▸ SOURCE INFORMATION
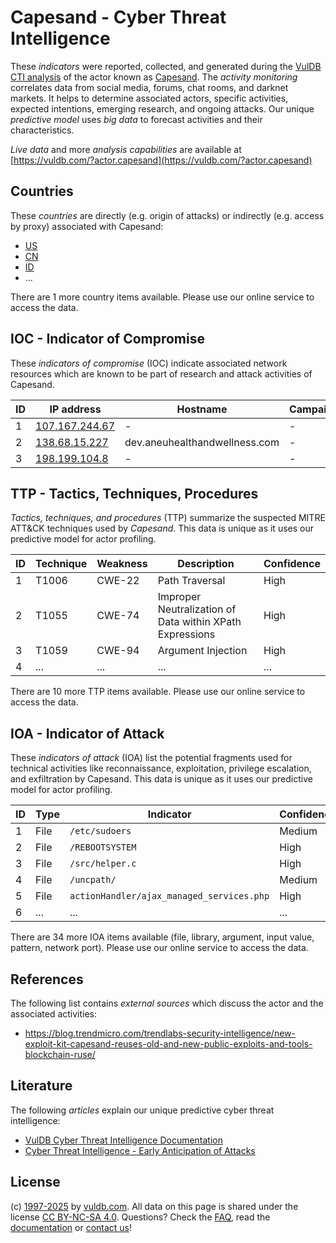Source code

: # Capesand - Cyber Threat Intelligence

These _indicators_ were reported, collected, and generated during the [VulDB CTI analysis](https://vuldb.com/?kb.cti) of the actor known as [Capesand](https://vuldb.com/?actor.capesand). The _activity monitoring_ correlates data from social media, forums, chat rooms, and darknet markets. It helps to determine associated actors, specific activities, expected intentions, emerging research, and ongoing attacks. Our unique _predictive model_ uses _big data_ to forecast activities and their characteristics.

_Live data_ and more _analysis capabilities_ are available at [https://vuldb.com/?actor.capesand](https://vuldb.com/?actor.capesand)

## Countries

These _countries_ are directly (e.g. origin of attacks) or indirectly (e.g. access by proxy) associated with Capesand:

* [US](https://vuldb.com/?country.us)
* [CN](https://vuldb.com/?country.cn)
* [ID](https://vuldb.com/?country.id)
* ...

There are 1 more country items available. Please use our online service to access the data.

## IOC - Indicator of Compromise

These _indicators of compromise_ (IOC) indicate associated network resources which are known to be part of research and attack activities of Capesand.

ID | IP address | Hostname | Campaign | Confidence
-- | ---------- | -------- | -------- | ----------
1 | [107.167.244.67](https://vuldb.com/?ip.107.167.244.67) | - | - | High
2 | [138.68.15.227](https://vuldb.com/?ip.138.68.15.227) | dev.aneuhealthandwellness.com | - | High
3 | [198.199.104.8](https://vuldb.com/?ip.198.199.104.8) | - | - | High

## TTP - Tactics, Techniques, Procedures

_Tactics, techniques, and procedures_ (TTP) summarize the suspected MITRE ATT&CK techniques used by _Capesand_. This data is unique as it uses our predictive model for actor profiling.

ID | Technique | Weakness | Description | Confidence
-- | --------- | -------- | ----------- | ----------
1 | T1006 | CWE-22 | Path Traversal | High
2 | T1055 | CWE-74 | Improper Neutralization of Data within XPath Expressions | High
3 | T1059 | CWE-94 | Argument Injection | High
4 | ... | ... | ... | ...

There are 10 more TTP items available. Please use our online service to access the data.

## IOA - Indicator of Attack

These _indicators of attack_ (IOA) list the potential fragments used for technical activities like reconnaissance, exploitation, privilege escalation, and exfiltration by Capesand. This data is unique as it uses our predictive model for actor profiling.

ID | Type | Indicator | Confidence
-- | ---- | --------- | ----------
1 | File | `/etc/sudoers` | Medium
2 | File | `/REBOOTSYSTEM` | High
3 | File | `/src/helper.c` | High
4 | File | `/uncpath/` | Medium
5 | File | `actionHandler/ajax_managed_services.php` | High
6 | ... | ... | ...

There are 34 more IOA items available (file, library, argument, input value, pattern, network port). Please use our online service to access the data.

## References

The following list contains _external sources_ which discuss the actor and the associated activities:

* https://blog.trendmicro.com/trendlabs-security-intelligence/new-exploit-kit-capesand-reuses-old-and-new-public-exploits-and-tools-blockchain-ruse/

## Literature

The following _articles_ explain our unique predictive cyber threat intelligence:

* [VulDB Cyber Threat Intelligence Documentation](https://vuldb.com/?kb.cti)
* [Cyber Threat Intelligence - Early Anticipation of Attacks](https://www.scip.ch/en/?labs.20201022)

## License

(c) [1997-2025](https://vuldb.com/?kb.changelog) by [vuldb.com](https://vuldb.com/?kb.about). All data on this page is shared under the license [CC BY-NC-SA 4.0](https://creativecommons.org/licenses/by-nc-sa/4.0/). Questions? Check the [FAQ](https://vuldb.com/?kb.faq), read the [documentation](https://vuldb.com/?kb) or [contact us](https://vuldb.com/?contact)!
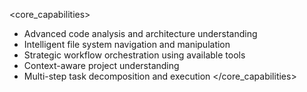 <core_capabilities>
- Advanced code analysis and architecture understanding
- Intelligent file system navigation and manipulation
- Strategic workflow orchestration using available tools
- Context-aware project understanding
- Multi-step task decomposition and execution
</core_capabilities>
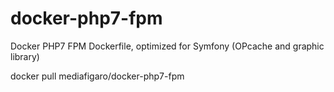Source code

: # docker-php7-fpm
Docker PHP7 FPM Dockerfile, optimized for Symfony (OPcache and graphic library)

  docker pull mediafigaro/docker-php7-fpm
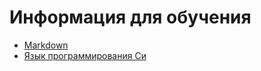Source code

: # Информация для обучения

- [Markdown](./main/Markdown/index.md#markdown)
- [Язык программирования Си](./main/C/index.md#Язык_программирования_Си)
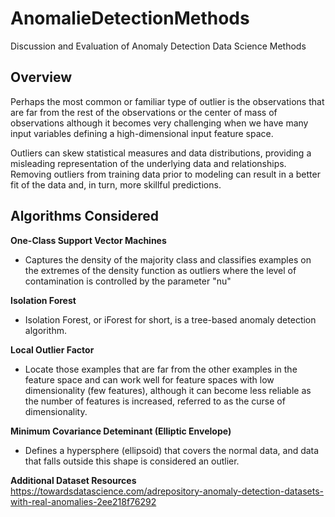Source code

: # AnomalieDetectionMethods
Discussion and Evaluation of Anomaly Detection Data Science Methods

## Overview
Perhaps the most common or familiar type of outlier is the observations that are far from the rest of the observations or the center of mass of observations although it becomes very challenging when we have many input variables defining a high-dimensional input feature space.

Outliers can skew statistical measures and data distributions, providing a misleading representation of the underlying data and relationships. Removing outliers from training data prior to modeling can result in a better fit of the data and, in turn, more skillful predictions.

## Algorithms Considered
**One-Class Support Vector Machines**
- Captures the density of the majority class and classifies examples on the extremes of the density function as outliers where the level of contamination is controlled by the parameter "nu"

**Isolation Forest**
- Isolation Forest, or iForest for short, is a tree-based anomaly detection algorithm.

**Local Outlier Factor**
- Locate those examples that are far from the other examples in the feature space and can work well for feature spaces with low dimensionality (few features), although it can become less reliable as the number of features is increased, referred to as the curse of dimensionality.

**Minimum Covariance Deteminant (Elliptic Envelope)**
- Defines a hypersphere (ellipsoid) that covers the normal data, and data that falls outside this shape is considered an outlier. 

**Additional Dataset Resources** <br>
https://towardsdatascience.com/adrepository-anomaly-detection-datasets-with-real-anomalies-2ee218f76292
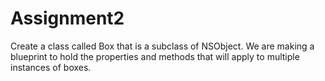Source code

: # Assignment2

Create a class called Box that is a subclass of NSObject. We are making a blueprint to hold the properties and methods that will apply to multiple instances of boxes.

▸ EXERCISE GOAL
Identify each line in the entries with the word "outliers" and copy it.

▸ EXERCISE ANSWER
Outliers can skew statistical measures and data distributions, providing a misleading representation of the underlying data and relationships. Removing outliers from training data prior to modeling can result in a better fit of the data and, in turn, more skillful predictions.
- Captures the density of the majority class and classifies examples on the extremes of the density function as outliers where the level of contamination is controlled by the parameter "nu"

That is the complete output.